Reportaż Marty Grzywacz "Blizny. Prawdziwa historia 'królików' Ravensbrück" to opowieść o kobietach, dla których wraz z przekroczeniem bram wspomnianego w tytule obozu rozpoczęło się prawdziwe piekło. Już wcześniej, podczas przesłuchań w Pawiaku część z nich doświadczyła okrucieństwa okupanckich sił, mimo to - nikt i nic nie był w stanie przygotować tych młodych dziewczyn na podróż wprost w ręce ludzkich potworów.

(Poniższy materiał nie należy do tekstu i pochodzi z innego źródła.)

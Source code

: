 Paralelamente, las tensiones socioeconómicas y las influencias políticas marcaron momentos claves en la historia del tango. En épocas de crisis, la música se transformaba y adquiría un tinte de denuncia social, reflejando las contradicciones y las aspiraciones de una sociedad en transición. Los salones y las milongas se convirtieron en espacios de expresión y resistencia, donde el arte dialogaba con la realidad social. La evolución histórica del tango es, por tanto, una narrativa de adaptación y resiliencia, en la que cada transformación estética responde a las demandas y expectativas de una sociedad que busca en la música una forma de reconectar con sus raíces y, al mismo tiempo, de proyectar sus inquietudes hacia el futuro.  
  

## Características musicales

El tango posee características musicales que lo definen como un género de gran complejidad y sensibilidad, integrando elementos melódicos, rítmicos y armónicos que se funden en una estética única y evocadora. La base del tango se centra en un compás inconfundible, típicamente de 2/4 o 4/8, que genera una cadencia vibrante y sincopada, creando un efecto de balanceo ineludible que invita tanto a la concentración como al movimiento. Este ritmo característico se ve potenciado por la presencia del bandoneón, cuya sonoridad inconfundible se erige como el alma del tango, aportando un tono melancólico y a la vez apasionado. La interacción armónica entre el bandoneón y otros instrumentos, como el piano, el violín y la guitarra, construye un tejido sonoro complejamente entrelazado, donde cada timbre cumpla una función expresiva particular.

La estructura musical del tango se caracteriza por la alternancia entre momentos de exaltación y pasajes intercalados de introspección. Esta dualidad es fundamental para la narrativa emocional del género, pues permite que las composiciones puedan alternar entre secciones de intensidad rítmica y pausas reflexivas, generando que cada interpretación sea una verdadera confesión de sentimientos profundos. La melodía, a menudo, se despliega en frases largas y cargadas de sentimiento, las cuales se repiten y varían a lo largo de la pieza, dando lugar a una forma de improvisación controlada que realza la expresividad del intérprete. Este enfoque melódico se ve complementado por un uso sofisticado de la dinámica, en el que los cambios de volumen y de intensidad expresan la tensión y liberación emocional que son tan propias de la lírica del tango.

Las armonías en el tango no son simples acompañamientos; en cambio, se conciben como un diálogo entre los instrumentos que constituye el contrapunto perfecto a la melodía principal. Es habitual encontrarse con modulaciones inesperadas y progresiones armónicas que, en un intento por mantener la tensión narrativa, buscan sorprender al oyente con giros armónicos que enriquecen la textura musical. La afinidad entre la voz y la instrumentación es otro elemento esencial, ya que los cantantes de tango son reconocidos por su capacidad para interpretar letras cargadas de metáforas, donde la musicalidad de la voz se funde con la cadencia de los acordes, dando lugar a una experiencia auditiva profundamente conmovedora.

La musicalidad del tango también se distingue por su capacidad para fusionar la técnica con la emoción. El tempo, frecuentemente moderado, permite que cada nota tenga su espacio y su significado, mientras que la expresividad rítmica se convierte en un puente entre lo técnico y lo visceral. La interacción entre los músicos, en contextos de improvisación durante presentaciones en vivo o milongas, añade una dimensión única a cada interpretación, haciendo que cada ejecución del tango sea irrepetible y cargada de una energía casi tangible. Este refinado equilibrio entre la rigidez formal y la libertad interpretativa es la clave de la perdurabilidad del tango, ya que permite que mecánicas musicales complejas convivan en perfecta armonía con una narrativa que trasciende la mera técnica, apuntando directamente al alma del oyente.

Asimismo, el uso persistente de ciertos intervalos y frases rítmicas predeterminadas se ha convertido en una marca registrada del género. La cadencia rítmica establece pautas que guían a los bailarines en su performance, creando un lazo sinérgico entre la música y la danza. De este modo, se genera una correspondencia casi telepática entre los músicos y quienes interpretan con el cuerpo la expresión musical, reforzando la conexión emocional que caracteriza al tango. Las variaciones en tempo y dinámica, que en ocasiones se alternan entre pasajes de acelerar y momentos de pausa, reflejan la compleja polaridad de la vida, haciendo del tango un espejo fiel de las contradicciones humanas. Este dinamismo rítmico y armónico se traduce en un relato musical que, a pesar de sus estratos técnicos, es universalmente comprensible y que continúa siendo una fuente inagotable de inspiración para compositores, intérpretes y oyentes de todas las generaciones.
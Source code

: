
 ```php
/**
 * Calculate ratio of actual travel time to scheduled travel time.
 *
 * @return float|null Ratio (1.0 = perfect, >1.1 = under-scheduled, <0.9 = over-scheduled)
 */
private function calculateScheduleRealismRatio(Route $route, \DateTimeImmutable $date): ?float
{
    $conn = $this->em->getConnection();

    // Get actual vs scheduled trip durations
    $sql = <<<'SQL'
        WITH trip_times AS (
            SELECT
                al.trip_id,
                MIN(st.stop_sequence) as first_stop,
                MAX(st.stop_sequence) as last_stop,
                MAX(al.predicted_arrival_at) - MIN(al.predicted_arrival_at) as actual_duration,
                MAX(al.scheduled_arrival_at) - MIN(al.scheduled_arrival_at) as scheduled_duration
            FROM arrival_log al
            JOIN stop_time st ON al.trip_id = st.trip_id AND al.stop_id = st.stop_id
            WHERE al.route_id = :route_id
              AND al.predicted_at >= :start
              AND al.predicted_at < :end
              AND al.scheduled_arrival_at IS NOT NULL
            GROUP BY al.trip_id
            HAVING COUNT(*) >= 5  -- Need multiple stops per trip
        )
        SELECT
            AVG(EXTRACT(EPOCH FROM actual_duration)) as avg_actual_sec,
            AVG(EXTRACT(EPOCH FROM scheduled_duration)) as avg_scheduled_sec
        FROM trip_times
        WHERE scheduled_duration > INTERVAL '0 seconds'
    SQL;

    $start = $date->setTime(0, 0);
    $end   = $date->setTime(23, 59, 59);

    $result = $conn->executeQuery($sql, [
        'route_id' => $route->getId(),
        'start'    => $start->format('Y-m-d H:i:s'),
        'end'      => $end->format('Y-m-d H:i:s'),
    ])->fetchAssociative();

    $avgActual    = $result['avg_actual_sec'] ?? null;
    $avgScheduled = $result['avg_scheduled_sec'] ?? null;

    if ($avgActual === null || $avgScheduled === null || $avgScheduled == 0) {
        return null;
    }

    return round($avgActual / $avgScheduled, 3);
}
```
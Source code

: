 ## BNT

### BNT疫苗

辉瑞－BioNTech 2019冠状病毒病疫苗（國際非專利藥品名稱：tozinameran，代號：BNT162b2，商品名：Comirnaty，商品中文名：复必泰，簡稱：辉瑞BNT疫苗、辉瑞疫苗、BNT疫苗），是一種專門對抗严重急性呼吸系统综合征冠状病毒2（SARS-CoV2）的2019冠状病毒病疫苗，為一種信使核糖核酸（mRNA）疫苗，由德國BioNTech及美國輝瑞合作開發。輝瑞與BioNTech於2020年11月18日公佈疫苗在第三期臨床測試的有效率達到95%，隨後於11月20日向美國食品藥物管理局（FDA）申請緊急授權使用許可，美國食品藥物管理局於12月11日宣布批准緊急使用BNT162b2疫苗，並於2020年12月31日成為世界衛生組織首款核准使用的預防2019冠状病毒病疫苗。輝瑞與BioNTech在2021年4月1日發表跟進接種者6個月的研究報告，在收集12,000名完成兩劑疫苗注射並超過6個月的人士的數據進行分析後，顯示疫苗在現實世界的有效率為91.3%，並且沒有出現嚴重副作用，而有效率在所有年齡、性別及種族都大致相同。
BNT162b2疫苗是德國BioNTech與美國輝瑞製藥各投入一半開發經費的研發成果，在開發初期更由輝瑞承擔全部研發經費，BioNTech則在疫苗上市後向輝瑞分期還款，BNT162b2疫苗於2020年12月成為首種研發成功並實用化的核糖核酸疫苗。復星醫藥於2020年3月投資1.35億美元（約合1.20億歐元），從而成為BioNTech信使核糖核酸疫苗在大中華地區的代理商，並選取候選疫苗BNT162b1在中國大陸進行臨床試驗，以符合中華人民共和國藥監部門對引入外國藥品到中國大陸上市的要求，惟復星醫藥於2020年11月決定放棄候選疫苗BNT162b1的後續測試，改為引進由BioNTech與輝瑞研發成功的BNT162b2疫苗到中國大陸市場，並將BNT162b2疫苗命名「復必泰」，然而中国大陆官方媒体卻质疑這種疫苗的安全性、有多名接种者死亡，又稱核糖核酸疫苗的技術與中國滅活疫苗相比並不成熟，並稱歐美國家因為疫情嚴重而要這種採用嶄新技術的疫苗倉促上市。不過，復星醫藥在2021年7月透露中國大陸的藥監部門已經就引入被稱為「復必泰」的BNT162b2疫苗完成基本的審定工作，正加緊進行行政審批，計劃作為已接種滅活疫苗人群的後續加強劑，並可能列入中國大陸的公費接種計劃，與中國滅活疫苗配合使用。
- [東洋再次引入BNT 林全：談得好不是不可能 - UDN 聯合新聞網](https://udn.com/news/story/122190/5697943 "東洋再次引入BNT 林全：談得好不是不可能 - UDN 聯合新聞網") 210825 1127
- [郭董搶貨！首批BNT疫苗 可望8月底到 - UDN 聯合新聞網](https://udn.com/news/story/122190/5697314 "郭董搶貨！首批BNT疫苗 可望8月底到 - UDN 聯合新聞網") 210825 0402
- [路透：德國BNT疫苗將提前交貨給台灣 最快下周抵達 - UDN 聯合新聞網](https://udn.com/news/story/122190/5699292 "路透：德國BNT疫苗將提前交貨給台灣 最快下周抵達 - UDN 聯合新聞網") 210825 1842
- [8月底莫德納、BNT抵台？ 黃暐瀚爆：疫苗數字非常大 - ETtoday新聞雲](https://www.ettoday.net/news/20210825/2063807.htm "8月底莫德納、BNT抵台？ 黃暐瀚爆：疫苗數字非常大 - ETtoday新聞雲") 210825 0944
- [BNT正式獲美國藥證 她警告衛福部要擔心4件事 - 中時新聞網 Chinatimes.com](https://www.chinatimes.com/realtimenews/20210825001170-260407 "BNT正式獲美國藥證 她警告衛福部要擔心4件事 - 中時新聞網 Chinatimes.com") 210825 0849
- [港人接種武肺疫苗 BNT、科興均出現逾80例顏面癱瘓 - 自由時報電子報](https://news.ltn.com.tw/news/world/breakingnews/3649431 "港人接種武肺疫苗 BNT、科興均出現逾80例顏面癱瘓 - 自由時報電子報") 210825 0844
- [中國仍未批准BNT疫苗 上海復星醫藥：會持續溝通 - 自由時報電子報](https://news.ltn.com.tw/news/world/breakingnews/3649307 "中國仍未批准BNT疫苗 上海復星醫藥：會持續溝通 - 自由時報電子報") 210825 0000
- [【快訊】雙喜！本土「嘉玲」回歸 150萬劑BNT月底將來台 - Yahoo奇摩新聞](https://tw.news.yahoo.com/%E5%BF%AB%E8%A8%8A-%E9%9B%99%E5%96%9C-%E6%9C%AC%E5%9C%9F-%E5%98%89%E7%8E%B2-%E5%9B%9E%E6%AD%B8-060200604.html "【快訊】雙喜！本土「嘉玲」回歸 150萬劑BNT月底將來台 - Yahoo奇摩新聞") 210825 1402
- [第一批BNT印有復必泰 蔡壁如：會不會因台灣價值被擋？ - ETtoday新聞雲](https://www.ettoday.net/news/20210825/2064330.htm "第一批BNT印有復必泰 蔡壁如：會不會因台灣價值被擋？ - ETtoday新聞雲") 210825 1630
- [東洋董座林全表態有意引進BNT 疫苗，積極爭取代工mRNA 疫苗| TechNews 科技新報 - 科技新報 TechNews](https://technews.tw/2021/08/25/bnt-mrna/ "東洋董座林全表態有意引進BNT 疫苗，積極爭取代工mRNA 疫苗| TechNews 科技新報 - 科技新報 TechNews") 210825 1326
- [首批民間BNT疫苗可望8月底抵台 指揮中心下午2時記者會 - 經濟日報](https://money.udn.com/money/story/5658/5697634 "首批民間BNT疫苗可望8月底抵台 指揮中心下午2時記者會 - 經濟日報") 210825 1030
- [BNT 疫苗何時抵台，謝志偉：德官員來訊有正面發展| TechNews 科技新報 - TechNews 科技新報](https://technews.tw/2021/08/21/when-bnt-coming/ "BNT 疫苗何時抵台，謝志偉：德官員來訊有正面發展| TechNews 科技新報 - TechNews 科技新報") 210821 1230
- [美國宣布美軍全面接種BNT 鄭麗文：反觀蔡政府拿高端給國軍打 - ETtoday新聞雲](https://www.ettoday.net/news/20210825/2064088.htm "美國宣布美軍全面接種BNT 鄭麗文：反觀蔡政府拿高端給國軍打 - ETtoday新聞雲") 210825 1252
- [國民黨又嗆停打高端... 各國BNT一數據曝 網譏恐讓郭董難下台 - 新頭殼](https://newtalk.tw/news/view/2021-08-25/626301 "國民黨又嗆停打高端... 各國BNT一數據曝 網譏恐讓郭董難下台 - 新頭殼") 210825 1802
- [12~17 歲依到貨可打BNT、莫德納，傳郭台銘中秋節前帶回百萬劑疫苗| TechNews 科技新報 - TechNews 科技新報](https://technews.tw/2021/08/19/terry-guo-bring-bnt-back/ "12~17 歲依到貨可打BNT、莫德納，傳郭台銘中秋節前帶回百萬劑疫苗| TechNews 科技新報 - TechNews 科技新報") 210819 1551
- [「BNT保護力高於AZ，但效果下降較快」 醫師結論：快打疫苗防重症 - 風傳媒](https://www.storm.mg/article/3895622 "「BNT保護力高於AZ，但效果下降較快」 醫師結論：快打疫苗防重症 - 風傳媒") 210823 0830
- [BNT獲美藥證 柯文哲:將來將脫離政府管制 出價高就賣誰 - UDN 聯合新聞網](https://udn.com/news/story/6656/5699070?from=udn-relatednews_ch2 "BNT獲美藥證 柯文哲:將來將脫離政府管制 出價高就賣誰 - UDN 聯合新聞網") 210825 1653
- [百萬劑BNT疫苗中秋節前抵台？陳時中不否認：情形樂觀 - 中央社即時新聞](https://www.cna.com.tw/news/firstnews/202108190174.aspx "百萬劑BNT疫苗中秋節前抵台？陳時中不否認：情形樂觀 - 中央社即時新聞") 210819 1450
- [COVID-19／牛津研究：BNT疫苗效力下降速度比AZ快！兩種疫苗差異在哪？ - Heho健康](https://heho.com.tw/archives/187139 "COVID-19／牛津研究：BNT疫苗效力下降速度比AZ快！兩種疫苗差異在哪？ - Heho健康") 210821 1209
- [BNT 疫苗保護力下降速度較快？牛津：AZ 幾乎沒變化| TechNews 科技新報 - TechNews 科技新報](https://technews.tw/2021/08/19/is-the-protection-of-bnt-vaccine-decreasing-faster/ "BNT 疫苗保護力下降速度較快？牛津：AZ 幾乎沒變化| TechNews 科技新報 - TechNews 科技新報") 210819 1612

Tutaj, podobnie jak w przytaczanej niedawno "Sadystce z Auschwitz" czy znanej mi już wcześniej historii "Kobiet z bloku 10", dotykamy wręcz namacalnie dowodów nazistowskiego horroru, z pełną gamą jego okrucieństwa i okropności. Wiemy zatem, że nasze bohaterki będą musiały każdego dnia na nowo podejmować próby mierzenia się z obozową rzeczywistością, z głodem, ze strachem, z cierpieniem.
To ostatnie przypadnie im w udziale jeszcze mocniej, gdyż kobiety te wybrane zostaną do pseudomedycznych eksperymentów. Wbrew zdrowemu rozsądkowi i woli bohaterek, poddane będą doświadczeniom, zagrażającym ich zdrowiu a nawet życiu.
Obrazy obozowej codzienności zostawiam na boku- są one wspólne każdemu takiemu miejscu kaźni, szokują i budzą całkowite niezrozumienie. W przypadku opisywanej przeze mnie niedawno sylwetki Marii Mandl -którą spotkamy również w Ravensbrück i która przez czas swojego pobytu na trwałe wryje się w pamięci więźniarek- obserwowaliśmy mechanizm pchający proste, często niespełnione jednostki do całkowitego wtłoczenia się w spiralę uzyskanej nagle, nieograniczonej wręcz władzy.
Reportaż M. Grzywacz każe zastanowić się nad czymś innym - dlaczego lekarze, ludzie wykształceni, posiadający już wcześniej zarówno pozycje jak i społeczne znaczenie, stali się mordercami, pomocnikami w ludobójstwie? Czy oni również napawali się poczuciem mocy i siły, czy naprawdę wierzyli w hasła czystej rasy i w swojej wyższości uznali, że eliminacja "gorszych" jest aktem swoistej łaskawości?
Pewnym jest, że okrutne zabiegi, których dokonywali nie miały praw zaistnienia w nauce, nie tylko przez wzgląd na ich zupełny brak jakiekolwiek etyki, a choćby tylko przez deficyt profesjonalizmu w samych procedurach. Eksperymenty przeprowadzane były źle, "króliki" po zabiegach zostawiane były samym sobie, opatrunki zmieniano im tylko raz w tygodniu, co prowadziło do nieustannych infekcji i kolejnych zakażeń. Brak podstawowej higieny i fuszerka podczas samych operacji sprawiały, że nie miały one żadnej wartości naukowej. Czyż nazistowscy lekarze o tym nie wiedzieli? Wiedzieć powinni. Co gorsza - często badali coś, co dawno zostało już sprawdzone i potwierdzone.
"Operacje miały przynajmniej tą dobrą stronę, że ja nauczyłam się trochę operować" powie Herta Oberhausen i rzeczywiście - fakt ten będzie dla niej trampoliną do lepszego życia. Frau Oberhausen, skazana co prawda - na śmiesznie niską wobec okoliczności - karę pozbawienia wolności, po wojnie będzie prowadziła własną praktykę lekarską i jako pediatra pracować będzie niemal do początku lat 60.
Ale to już zupełnie inna historia….
"Blizny" to książka trudna, mówiąca o nieludzkich czasach, ale to również budującą historia kobiecej solidarności, opowieść o sile przetrwania, o odwadze i wadze ciepłego słowa w miejscu opuszczonym przez dobro.
Bohaterki wspomnień żyły w otchłani zła a mimo tego uratowały swoje serca. Niestety ślady dokonywanych na nich eksperymentów nie wymazał bieg czasu, większość z nich nigdy już nie odzyskała dawnej sprawności, czas wyzwolenia przyniósł kolejne zabiegi, których celem było zniwelowanie tragicznych skutków obozowych doświadczeń.
Na koniec dodam,że wspomniane przeze mnie na wstępie pozycje świetnie się uzupełniają, wspomnienia kobiet nakładają się - autorka rzetelnie wykonała swoją dziennikarką powinność.
W "Bliznach" nie odnajdziemy odpowiedzi na nurtujące nas pytania - jak to możliwe i dlaczego- tych argumentów nie pojmiemy pewnie nigdy - znajdziemy tu natomiast drobiazgowe relacje ocalałych więźniarek, poznamy ich indywidualne historie oraz specyfikę tego potwornego miejsca. Ważna lektura. Polecam.